On the other hand, ask-ambiguous is more complicated, because the responding agent's decision changes with the decision surface at $p = 0.5$. There are thus two cases:

if $p < 0.5$

$$\begin{split}&u(aa) + u(lbs) + reward \\ = &-5 - 10 + 80 \\ = &65 \\ \end{split}$$ (4.7)

if $p > 0.5$

$$\begin{split}&u(aa) + u(lcs) + reward \\ = &-5 - 10 - 100 \\ = &85 \end{split}$$ (4.8)

Therefore, when $p < 0.5$ the non-risky alternative (80) is better than the risky alternative (65). On the other hand, if $p > 0.5$, the risky alternative (85) is better than the non-risky alternative (80) . It might then be expected that the utility curve is a step function. It is not quite, because estimation error comes in to play. Near the decision surface, estimation error causes the responding agent's decision to spill across the surface. For instance, if $p$ is estimated at 0.55, it is quite possible that the actual value is 0.45, resulting in a different choice and a different utility value. Using four degrees of estimation error, corresponding with 2, 8, 32, and 128 samples, the sampling version of the planner obtained the curves in figure 4.6

Figure 4.6: Utility of strategies against P(intend(car-spanner))

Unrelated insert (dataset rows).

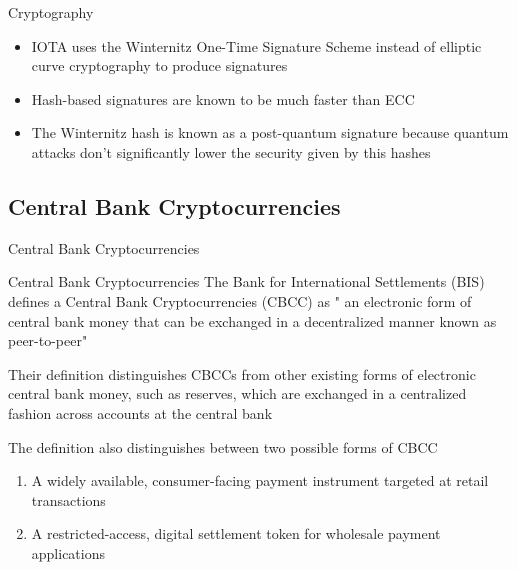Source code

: \documentclass[9pt]{beamer}
\begin{document}
\begin{frame}{Cryptography}
	\begin{itemize}
		\item IOTA uses the Winternitz One-Time Signature Scheme instead of elliptic curve cryptography to produce signatures
		\item Hash-based signatures are known to be much faster than ECC
		\item The Winternitz hash is known as a post-quantum signature because quantum attacks don't significantly lower the security given by this hashes
	\end{itemize}
\end{frame}



\subsection{Central Bank Cryptocurrencies}

\begin{frame}
	\begin{center}
		\begin{large}
			Central Bank Cryptocurrencies
		\end{large}
	\end{center}
\end{frame}



\begin{frame}{Central Bank Cryptocurrencies}
	The Bank for International Settlements (BIS) defines a Central Bank Cryptocurrencies (CBCC) as " an electronic form of central bank money that can be
	exchanged in a decentralized manner known as peer-to-peer" \\ \vspace{3mm}

	Their definition distinguishes CBCCs from other existing forms of electronic central bank money, such as reserves, which are exchanged in a centralized fashion across accounts at the central bank\\ \vspace{3mm}

	The definition also distinguishes between two possible forms of CBCC
	\begin{enumerate}
		\item A widely available, consumer-facing payment instrument targeted at retail transactions
		\item A restricted-access, digital settlement token for wholesale payment applications
	\end{enumerate}
\end{frame}
\end{document}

The spill is clearly evident in the plot, and has a significant effect on the decision of the agent since the step is so abrupt. For a naive agent, who has only experienced two samples, the decision surface is not at 0.5 but past 0.7. As the number of samples increases, the curve approaches the step function form that was expected of an agent with no estimation error. This demonstration confirms that error estimation, as well as probabilistic reasoning, plays an important role in dialogue decisions. Error estimation also has some effect on the utility curve. Notice that the area under the curve is somewhat greater as $n$ becomes larger. This increased area provides extra impetus for the agent to engage in a dialogue, since what is learned during it improves the agent's performance in later dialogues. The most straightforward way to compute the impetus would be to compute deeper game trees, so that the current dialogue, and the later ones, are accounted for within one game tree. To do so may require algorithms that limit the combinatorial explosion of the game tree, outlined in Section 3.4.9. For example, many instances of the spanner dialogue could be joined to produce a long chain. This approach could also be used to evaluate explicit user model acquisition questions, which can be used when the user is introduced to the system, but whose value is obtained slowly over the course of future dialogues. In general, it makes sense for the planner to plan not just the immediate dialogue, but to construct very deep game trees, so that the value of a belief that is learned about now can be checked by also making evaluations using that belief in the rest of the game tree. Further discussion of this idea is left to the future work section in Chapter 6.